Through the Looking Lens: Cornelius Varley’s Wondrous Images of Art and Science, 1800-1860

May 17 – December 29, 2013
104 S. Fifth Street

Down the Rabbit Hole with Cornelius Varley
When Lewis Carroll sent Alice down the rabbit hole, he imagined a drink that would make her smaller than a mouse and a cake that would extend her body to the size of “the largest telescope that ever was.”

Through the Looking Lens highlighted stunning watercolors by British artist/inventor Cornelius Varley (1781-1873) that range from vast panoramas rendered small to microscopic algae writ large. But unlike the enchantments of Carroll’s imagination, Varley’s wondrous images were of real things. He captured them before the advent of photography, using drawing instruments he invented, along with optical lenses he crafted and employed with great skill.

Varley is known as an artist, but this exhibition was the first ever to showcase him as the inventor and maker of drawing instruments integral to his artistic and scientific practices.

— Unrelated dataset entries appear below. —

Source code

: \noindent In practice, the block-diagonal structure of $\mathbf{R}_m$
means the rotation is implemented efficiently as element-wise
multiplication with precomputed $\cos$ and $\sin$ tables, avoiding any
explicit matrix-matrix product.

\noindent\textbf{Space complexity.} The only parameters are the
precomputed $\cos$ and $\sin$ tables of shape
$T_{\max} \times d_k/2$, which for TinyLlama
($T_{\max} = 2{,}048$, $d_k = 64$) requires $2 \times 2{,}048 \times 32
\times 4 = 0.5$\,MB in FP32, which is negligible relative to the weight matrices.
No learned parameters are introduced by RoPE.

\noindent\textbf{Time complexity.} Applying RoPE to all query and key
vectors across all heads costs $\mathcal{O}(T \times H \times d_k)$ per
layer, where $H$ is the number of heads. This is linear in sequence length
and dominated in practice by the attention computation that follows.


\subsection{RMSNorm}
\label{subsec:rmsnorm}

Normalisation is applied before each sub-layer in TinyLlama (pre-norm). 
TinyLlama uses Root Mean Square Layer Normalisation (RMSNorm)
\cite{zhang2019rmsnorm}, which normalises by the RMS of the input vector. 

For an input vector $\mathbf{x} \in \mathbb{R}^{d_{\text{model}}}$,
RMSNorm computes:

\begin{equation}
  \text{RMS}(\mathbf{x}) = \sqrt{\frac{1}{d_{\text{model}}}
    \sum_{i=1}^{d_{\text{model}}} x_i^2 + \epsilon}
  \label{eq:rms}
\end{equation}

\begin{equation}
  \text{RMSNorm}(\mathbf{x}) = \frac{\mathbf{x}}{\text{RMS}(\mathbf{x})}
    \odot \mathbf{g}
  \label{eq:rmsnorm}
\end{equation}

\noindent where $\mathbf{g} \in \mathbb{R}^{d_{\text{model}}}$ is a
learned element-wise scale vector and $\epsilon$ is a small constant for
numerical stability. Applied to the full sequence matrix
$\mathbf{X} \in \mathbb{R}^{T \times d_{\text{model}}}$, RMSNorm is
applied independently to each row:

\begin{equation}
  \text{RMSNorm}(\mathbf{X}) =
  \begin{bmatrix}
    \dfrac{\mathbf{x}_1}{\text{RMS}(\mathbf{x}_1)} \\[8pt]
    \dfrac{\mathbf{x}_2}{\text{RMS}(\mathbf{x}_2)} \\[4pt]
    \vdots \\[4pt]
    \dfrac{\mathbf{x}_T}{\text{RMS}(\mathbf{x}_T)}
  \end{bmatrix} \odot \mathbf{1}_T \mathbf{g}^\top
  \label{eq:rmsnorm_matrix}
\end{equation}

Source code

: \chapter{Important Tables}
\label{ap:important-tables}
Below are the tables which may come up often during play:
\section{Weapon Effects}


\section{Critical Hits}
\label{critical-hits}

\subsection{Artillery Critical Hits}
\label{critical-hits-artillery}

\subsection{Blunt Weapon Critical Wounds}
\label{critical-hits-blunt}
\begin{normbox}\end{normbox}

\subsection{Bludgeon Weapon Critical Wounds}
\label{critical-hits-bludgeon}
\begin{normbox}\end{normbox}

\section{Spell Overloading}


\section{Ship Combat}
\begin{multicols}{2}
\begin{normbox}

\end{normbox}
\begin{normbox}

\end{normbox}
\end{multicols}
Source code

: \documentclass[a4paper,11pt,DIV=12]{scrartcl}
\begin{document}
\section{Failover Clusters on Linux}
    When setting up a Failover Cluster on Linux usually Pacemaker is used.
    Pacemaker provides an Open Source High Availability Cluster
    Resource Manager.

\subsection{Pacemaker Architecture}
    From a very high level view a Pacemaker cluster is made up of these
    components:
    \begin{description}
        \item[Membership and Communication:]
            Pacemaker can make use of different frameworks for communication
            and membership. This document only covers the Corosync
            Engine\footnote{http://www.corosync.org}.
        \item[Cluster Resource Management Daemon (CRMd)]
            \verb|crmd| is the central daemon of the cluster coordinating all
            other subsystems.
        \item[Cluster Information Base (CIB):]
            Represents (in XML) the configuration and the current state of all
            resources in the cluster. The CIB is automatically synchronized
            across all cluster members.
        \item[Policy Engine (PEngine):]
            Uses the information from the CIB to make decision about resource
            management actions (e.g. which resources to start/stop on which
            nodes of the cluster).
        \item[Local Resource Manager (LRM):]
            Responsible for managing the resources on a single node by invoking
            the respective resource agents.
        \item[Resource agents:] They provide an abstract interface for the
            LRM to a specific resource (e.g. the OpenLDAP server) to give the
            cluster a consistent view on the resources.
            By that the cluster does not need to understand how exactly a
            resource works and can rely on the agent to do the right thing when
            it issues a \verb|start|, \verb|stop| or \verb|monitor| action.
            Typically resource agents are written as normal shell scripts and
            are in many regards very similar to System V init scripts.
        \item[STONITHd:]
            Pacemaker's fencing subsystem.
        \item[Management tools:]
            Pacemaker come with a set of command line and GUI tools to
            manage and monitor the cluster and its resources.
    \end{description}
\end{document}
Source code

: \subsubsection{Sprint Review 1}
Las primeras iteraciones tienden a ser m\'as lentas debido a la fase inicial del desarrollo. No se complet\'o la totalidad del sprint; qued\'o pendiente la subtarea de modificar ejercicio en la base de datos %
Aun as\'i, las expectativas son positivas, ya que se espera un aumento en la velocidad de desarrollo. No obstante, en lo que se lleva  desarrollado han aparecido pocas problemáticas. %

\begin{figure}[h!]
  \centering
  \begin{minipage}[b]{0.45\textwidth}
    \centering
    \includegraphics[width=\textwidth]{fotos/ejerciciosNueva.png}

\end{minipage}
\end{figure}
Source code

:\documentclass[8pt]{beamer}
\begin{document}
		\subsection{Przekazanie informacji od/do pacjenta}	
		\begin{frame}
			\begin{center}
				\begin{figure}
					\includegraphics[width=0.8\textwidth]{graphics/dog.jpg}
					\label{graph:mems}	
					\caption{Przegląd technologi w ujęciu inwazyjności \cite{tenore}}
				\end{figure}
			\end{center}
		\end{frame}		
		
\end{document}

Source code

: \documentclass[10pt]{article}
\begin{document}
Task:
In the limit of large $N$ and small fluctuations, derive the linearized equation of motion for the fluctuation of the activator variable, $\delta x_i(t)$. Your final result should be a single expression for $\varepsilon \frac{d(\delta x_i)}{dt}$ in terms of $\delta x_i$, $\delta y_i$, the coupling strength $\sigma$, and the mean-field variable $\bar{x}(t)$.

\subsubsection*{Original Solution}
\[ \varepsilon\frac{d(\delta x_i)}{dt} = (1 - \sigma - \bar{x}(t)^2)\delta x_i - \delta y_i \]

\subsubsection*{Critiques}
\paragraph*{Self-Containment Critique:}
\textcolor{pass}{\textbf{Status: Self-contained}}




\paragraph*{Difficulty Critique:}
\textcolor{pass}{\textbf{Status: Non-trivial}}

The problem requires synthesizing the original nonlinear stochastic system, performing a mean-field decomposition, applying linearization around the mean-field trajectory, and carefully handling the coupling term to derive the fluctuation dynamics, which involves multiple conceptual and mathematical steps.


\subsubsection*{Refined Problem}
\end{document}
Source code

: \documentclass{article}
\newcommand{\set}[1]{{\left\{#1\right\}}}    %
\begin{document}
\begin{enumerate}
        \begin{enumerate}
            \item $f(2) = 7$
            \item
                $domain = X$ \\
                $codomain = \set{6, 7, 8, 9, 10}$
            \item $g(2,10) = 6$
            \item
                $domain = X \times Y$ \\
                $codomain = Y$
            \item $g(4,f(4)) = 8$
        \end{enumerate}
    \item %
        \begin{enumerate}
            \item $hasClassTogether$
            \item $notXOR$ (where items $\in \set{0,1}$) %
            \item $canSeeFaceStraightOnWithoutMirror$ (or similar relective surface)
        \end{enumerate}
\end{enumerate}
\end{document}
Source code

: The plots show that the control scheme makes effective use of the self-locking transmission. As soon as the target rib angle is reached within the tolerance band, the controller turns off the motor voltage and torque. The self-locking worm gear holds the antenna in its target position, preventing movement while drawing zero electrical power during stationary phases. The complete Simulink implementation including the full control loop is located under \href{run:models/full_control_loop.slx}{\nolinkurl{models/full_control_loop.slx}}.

Through the Looking Lens revealed the full breadth of Varley’s work at the intersection of art and science. Similar to many early APS members in the 18th and 19th centuries—polymaths such as Benjamin Franklin, Benjamin Smith Barton, David Rittenhouse, and Alexander Bache—Varley effortlessly traversed the boundaries of multiple disciplines, propelled by his enormous inquisitiveness. Like Carroll’s Alice, Varley was “curiouser and curiouser.”